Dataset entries
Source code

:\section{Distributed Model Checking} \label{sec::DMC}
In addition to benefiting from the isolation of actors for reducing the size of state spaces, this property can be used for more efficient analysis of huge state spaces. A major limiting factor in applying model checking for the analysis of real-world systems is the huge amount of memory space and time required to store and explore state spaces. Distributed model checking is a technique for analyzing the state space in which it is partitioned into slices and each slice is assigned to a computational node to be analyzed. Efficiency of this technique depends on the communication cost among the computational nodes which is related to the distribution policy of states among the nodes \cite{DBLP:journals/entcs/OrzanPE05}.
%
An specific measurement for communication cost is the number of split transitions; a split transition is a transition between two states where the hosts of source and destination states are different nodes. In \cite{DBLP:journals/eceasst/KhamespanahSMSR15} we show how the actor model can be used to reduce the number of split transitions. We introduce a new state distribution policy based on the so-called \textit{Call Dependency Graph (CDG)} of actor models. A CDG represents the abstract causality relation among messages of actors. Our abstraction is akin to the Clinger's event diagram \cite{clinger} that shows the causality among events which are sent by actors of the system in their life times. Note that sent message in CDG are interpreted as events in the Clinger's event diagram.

Problem – Your answer should consist of every record, restated exactly.

Exercise result –
Source code

:\section{Distributed Model Checking} \label{sec::DMC}
In addition to benefiting from the isolation of actors for reducing the size of state spaces, this property can be used for more efficient analysis of huge state spaces. A major limiting factor in applying model checking for the analysis of real-world systems is the huge amount of memory space and time required to store and explore state spaces. Distributed model checking is a technique for analyzing the state space in which it is partitioned into slices and each slice is assigned to a computational node to be analyzed. Efficiency of this technique depends on the communication cost among the computational nodes which is related to the distribution policy of states among the nodes \cite{DBLP:journals/entcs/OrzanPE05}.
%
An specific measurement for communication cost is the number of split transitions; a split transition is a transition between two states where the hosts of source and destination states are different nodes. In \cite{DBLP:journals/eceasst/KhamespanahSMSR15} we show how the actor model can be used to reduce the number of split transitions. We introduce a new state distribution policy based on the so-called \textit{Call Dependency Graph (CDG)} of actor models. A CDG represents the abstract causality relation among messages of actors. Our abstraction is akin to the Clinger's event diagram \cite{clinger} that shows the causality among events which are sent by actors of the system in their life times. Note that sent message in CDG are interpreted as events in the Clinger's event diagram.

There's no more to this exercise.